Step by step solution

01

Calculate the Capacitance

The formula for energy stored in a capacitor is given by \(E = 0.5 * C * V^2\), where \(E\) is the energy, \(C\) is the capacitance and \(V\) is the voltage.\From the problem, we know that \(E = 250J\). Let \(V = V_0\) (the initial voltage). We can rearrange this formula to solve for \(C\): \(C = (2*E) / V^2\).
02

Voltage Decrease Over Time

It is given that the capacitor voltage drops to half its initial value in \(10ms\).

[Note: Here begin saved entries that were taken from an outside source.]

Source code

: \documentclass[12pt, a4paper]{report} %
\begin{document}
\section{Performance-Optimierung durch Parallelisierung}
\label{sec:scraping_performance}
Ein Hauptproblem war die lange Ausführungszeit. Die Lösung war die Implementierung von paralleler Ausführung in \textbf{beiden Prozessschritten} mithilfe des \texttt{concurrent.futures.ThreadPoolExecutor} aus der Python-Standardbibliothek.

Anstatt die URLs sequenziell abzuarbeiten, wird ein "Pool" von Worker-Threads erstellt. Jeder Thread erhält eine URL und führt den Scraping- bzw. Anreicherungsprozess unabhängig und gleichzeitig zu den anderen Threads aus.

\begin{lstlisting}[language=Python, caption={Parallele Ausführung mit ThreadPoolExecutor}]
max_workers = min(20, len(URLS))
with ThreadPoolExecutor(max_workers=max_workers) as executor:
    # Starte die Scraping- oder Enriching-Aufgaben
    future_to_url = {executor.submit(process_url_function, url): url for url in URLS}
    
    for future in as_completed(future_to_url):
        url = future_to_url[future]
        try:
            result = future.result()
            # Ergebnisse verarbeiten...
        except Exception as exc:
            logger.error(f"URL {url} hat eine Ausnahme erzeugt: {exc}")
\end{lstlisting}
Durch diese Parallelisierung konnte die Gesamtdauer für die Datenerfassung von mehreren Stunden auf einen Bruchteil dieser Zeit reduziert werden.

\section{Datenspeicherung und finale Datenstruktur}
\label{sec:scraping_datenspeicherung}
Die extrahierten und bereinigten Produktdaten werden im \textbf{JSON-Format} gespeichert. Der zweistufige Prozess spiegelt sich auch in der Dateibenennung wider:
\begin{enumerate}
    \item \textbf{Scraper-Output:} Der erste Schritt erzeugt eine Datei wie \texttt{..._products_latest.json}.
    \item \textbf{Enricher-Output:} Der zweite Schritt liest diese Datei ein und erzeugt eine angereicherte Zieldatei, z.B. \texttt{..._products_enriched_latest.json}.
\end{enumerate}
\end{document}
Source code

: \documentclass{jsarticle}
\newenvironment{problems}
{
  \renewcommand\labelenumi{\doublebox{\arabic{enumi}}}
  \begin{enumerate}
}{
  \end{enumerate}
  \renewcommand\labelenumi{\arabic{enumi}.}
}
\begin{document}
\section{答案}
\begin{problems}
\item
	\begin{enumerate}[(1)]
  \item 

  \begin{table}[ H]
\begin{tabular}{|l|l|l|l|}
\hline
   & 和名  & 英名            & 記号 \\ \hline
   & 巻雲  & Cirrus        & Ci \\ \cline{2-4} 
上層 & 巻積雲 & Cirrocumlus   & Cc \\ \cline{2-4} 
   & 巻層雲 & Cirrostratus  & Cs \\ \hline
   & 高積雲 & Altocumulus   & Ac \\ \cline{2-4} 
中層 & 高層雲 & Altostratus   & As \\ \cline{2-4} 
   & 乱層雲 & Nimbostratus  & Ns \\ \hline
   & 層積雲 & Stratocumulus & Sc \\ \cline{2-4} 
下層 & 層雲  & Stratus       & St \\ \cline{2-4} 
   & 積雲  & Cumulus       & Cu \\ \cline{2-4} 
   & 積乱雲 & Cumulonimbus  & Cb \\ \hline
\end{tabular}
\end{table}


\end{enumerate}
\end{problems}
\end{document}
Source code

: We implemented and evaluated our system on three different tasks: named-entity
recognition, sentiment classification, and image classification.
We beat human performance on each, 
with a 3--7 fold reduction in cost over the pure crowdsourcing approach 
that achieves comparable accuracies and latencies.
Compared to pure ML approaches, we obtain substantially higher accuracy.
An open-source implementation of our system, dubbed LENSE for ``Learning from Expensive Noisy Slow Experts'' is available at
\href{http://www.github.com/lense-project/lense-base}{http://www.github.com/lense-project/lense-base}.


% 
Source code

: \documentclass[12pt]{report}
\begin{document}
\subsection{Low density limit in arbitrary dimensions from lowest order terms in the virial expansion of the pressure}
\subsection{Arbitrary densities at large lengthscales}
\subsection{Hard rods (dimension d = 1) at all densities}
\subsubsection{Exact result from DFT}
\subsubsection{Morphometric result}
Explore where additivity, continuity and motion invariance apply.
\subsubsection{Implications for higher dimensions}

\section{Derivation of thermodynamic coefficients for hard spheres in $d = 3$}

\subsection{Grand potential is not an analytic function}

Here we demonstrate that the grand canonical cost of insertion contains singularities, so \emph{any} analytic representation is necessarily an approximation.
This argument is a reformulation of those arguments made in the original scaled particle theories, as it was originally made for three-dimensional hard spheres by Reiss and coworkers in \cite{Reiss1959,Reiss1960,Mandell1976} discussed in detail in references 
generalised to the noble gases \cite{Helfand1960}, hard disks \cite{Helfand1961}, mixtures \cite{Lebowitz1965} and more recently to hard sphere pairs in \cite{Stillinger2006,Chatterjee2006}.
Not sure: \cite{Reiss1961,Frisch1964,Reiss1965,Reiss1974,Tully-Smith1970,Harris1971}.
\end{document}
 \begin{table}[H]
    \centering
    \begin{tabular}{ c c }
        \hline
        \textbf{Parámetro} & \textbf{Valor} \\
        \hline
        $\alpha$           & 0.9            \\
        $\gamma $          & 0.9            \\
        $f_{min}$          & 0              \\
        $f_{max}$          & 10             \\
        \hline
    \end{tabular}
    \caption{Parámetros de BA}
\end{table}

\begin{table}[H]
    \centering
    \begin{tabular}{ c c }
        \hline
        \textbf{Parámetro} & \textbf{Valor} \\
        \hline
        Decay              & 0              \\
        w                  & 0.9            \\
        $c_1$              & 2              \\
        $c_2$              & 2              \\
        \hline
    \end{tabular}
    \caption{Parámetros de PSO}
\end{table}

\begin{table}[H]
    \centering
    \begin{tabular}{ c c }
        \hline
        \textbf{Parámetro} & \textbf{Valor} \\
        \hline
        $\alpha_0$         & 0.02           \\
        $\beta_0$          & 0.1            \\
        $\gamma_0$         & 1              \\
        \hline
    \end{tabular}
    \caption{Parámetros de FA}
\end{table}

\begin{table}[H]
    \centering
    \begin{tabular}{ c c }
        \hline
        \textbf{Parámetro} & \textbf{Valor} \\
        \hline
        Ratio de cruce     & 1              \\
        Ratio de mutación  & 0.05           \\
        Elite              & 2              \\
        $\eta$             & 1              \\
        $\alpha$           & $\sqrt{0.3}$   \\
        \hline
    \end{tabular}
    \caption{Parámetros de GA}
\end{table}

Due to the resistor, the discharge of the capacitor follows an exponential decay governed by the formula \( V = V_0 * e^{(-t/RC)}\), where \(R = 40\Omega \) (resistance), \(t = 10ms = 10 * 10^{-3} s\) (time), and \(C\) is the capacitance.\Setting \( V = 0.5 * V_0\) (since the voltage drops to half its initial value), we can solve for \(C\): \(C = -t / (R * ln(0.5))\).
03

Equate and Solve

In order to find a working set of values for \(C\) and \(V_0\), we can equate the two equations we derived for \(C\) and solve for \(V_0\):\i.e. \(2*E / V_0^2 = -t / (R * ln(0.5))\). Solve this to get \(V_0\). Replace this value in either of the equations for \(C\) to get the value of \(C\).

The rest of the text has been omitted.